# Téléchargement et manipulation des données

Trois datasets :
- CIFAR-10
- MNIST
- Fashion-MNIST

In [13]:
import torch
from torchvision import datasets
from torchvision import transforms
import numpy as np

# CIFAR-10

In [2]:
cifar_train = datasets.CIFAR10(root='data/cifar_10_train', download=True, train=True, transform=transforms.ToTensor())
cifar_test = datasets.CIFAR10(root='data/cifar_10_test', download=True, train=False, transform=transforms.ToTensor())

Files already downloaded and verified
Files already downloaded and verified


# MNIST

In [3]:
mnist_train = datasets.MNIST(root='data/mnist_train', download=True, train=True, transform=transforms.ToTensor())
mnist_test = datasets.MNIST(root='data/mnist_test', download=True, train=False, transform=transforms.ToTensor())

  return torch.from_numpy(parsed.astype(m[2], copy=False)).view(*s)


# Fashion-MNIST

In [5]:
fashion_train = datasets.FashionMNIST(root='data/mnist_fashion_train', download=True, train=True, transform=transforms.ToTensor())
fashion_test = datasets.FashionMNIST(root='data/mnist_fashion_test', download=True, train=False, transform=transforms.ToTensor())

# Suite
Il faudrait maintenant faire en sorte que nos données soient enregistrés comme des Numpy arrays. Pourquoi ? Afin de les récupérer dans un format générique, à la fois pour PyTorch et pour TensorFlow.

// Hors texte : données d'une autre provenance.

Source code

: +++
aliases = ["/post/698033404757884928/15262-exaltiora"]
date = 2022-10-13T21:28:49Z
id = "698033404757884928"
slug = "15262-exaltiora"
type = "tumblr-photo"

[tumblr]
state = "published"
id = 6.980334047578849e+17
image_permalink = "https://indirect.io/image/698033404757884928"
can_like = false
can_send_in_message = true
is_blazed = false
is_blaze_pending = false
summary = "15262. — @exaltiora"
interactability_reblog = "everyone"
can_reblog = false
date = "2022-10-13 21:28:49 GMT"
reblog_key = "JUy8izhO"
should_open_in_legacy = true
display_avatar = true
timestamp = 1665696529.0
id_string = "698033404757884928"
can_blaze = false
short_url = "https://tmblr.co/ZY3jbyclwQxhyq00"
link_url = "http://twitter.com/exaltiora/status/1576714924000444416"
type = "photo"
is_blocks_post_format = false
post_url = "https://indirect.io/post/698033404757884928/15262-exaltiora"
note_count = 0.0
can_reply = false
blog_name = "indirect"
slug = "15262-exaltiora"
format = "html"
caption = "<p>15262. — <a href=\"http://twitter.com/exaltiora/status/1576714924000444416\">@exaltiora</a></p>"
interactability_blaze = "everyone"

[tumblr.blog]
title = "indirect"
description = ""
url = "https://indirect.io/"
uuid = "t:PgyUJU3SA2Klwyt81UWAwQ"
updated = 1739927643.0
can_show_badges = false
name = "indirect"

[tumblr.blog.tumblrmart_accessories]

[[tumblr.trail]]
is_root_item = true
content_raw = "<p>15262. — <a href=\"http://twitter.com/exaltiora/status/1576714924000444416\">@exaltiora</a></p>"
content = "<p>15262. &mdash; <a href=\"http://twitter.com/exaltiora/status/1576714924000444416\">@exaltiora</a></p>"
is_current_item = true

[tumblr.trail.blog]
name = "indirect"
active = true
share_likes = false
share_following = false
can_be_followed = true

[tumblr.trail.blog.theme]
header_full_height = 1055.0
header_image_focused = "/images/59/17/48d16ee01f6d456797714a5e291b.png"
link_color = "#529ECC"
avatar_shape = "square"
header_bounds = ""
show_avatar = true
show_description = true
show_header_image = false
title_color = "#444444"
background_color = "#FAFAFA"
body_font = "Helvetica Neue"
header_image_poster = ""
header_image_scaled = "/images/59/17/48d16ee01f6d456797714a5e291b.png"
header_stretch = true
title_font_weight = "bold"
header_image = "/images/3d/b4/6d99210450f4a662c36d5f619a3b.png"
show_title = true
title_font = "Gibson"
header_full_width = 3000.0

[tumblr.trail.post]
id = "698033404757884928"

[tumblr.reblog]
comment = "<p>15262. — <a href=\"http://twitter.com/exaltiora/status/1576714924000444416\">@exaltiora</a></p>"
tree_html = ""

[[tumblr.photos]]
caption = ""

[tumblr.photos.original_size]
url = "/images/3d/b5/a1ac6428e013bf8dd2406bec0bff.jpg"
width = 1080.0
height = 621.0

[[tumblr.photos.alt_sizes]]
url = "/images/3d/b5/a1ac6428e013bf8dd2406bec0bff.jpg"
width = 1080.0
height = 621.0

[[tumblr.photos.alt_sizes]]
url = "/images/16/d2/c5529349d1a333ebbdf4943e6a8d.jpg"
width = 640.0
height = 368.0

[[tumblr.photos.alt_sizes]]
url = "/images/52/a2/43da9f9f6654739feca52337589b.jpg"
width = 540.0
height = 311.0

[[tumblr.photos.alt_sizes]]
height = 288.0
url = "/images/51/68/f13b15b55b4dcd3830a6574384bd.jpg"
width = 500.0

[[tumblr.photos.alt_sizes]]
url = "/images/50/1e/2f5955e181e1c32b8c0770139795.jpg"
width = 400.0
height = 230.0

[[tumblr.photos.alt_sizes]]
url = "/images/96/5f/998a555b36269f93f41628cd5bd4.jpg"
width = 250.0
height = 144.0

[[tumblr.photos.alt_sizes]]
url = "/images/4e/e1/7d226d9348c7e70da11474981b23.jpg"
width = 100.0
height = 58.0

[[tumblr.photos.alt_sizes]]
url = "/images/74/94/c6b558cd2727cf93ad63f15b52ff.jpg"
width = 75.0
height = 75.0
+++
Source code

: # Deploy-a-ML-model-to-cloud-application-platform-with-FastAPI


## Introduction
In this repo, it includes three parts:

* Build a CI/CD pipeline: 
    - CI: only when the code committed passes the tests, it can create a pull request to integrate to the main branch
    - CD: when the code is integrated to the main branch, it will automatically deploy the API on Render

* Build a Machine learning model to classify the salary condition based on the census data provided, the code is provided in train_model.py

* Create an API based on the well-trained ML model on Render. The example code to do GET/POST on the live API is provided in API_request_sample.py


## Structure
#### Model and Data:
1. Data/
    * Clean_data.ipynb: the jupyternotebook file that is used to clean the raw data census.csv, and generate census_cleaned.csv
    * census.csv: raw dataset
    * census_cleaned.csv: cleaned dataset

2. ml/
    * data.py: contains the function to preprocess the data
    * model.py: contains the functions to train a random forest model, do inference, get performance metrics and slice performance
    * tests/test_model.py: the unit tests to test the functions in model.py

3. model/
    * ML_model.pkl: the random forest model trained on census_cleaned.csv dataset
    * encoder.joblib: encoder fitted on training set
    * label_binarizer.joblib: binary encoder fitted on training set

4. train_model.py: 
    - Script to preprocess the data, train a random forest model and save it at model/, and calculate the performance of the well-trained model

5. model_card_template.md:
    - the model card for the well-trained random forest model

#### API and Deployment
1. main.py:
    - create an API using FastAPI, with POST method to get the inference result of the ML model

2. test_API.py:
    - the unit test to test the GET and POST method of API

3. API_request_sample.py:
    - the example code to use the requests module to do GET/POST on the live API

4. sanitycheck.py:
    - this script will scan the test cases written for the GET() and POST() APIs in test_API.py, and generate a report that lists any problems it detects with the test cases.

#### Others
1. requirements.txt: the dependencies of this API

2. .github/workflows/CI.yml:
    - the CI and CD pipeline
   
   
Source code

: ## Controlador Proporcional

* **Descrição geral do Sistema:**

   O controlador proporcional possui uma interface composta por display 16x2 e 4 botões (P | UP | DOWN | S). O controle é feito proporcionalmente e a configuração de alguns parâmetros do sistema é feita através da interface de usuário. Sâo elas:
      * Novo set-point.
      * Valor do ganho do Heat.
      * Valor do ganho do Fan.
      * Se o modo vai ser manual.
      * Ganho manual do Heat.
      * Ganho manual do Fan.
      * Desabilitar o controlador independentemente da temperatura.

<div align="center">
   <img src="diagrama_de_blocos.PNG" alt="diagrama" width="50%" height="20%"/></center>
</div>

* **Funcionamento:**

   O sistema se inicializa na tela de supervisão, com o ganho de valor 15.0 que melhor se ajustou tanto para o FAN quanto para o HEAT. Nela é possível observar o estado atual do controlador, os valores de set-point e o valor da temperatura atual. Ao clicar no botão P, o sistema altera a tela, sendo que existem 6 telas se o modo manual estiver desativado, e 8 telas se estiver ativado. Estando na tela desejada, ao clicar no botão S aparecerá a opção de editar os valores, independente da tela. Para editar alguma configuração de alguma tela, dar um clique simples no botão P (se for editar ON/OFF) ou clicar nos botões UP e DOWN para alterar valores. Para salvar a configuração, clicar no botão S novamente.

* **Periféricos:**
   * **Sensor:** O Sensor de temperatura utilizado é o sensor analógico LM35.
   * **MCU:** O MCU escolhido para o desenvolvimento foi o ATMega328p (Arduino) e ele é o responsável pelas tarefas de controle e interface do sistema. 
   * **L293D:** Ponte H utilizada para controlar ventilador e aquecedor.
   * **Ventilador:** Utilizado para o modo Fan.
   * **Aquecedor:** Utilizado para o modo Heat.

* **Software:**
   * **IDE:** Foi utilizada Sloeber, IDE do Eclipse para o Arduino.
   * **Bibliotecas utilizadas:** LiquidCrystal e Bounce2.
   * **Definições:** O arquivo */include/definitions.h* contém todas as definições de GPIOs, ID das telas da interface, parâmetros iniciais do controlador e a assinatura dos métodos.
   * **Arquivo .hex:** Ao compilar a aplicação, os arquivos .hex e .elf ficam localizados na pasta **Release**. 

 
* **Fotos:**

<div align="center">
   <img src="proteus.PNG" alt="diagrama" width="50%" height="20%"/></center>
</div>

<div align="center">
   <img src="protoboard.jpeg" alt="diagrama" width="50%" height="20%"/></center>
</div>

Pour se faire, nous pouvons directement récupérer chacune des valeurs, créer une liste et à la fin les stacker dans un tenseur et les convertir en array et sauvegarder ce fichier sous format npy.

In [31]:
# On factorise le code.
def create_final_tensor(dataset, train=True):
    list_imgs = []
    list_lbls = []

    for i in range(len(dataset)):
        img, lbl = dataset[i]
        list_imgs.append(img)
        list_lbls.append(lbl)
        print(f"\rStacking {'train' if train else 'test'} : {(i+1) / len(dataset) * 100:.2f}%", end='')
    
    tensor_imgs = torch.vstack(list_imgs)
    tensor_lbls = torch.tensor(list_lbls)
    print('')

    return tensor_imgs, tensor_lbls

In [32]:
print('CIFAR-10')
cifar_img_train, cifar_lbl_train = create_final_tensor(cifar_train, train=True)
cifar_img_test, cifar_lbl_test = create_final_tensor(cifar_test, train=False)
print('Fin')

print('MNIST')
mnist_img_train, mnist_lbl_train = create_final_tensor(mnist_train, train=True)
mnist_img_test, mnist_lbl_test = create_final_tensor(mnist_test, train=False)
print('Fin')

print('Fashion MNIST')
fashion_img_train, fashion_lbl_train = create_final_tensor(fashion_train, train=True)
fashion_img_test, fashion_lbl_test = create_final_tensor(fashion_test, train=False)
print('Fin')

CIFAR-10
Stacking train : 100.00%
Stacking test : 100.00%
Fin
MNIST
Stacking train : 100.00%
Stacking test : 100.00%
Fin
Fashion MNIST
Stacking train : 100.00%
Stacking test : 100.00%
Fin


# Vérification des outpus et conversion en np.array

In [33]:
cifar_img_train.shape, cifar_lbl_train.shape, cifar_img_test.shape, cifar_lbl_test.shape

(torch.Size([150000, 32, 32]),
 torch.Size([50000]),
 torch.Size([30000, 32, 32]),
 torch.Size([10000]))

In [34]:
mnist_img_train.shape, mnist_lbl_train.shape, mnist_img_test.shape, mnist_lbl_test.shape

(torch.Size([60000, 28, 28]),
 torch.Size([60000]),
 torch.Size([10000, 28, 28]),
 torch.Size([10000]))

In [35]:
fashion_img_train.shape, fashion_lbl_train.shape, fashion_img_test.shape, fashion_lbl_test.shape

(torch.Size([60000, 28, 28]),
 torch.Size([60000]),
 torch.Size([10000, 28, 28]),
 torch.Size([10000]))

Tout est ok.

In [43]:
# CIFAR-10
np.save('data/cifar_images_train.npy', cifar_img_train.numpy())
np.save('data/cifar_labels_train.npy', cifar_lbl_train.numpy())
np.save('data/cifar_images_test.npy', cifar_img_test.numpy())
np.save('data/cifar_labels_test.npy', cifar_lbl_test.numpy())

# MNIST
np.save('data/mnist_images_train.npy', mnist_img_train.numpy())
np.save('data/mnist_labels_train.npy', mnist_lbl_train.numpy())
np.save('data/mnist_images_test.npy', mnist_img_test.numpy())
np.save('data/mnist_labels_test.npy', mnist_lbl_test.numpy())

# Fashion MNIST
np.save('data/fashion_images_train.npy', fashion_img_train.numpy())
np.save('data/fashion_labels_train.npy', fashion_lbl_train.numpy())
np.save('data/fashion_images_test.npy', fashion_img_test.numpy())
np.save('data/fashion_labels_test.npy', fashion_lbl_test.numpy())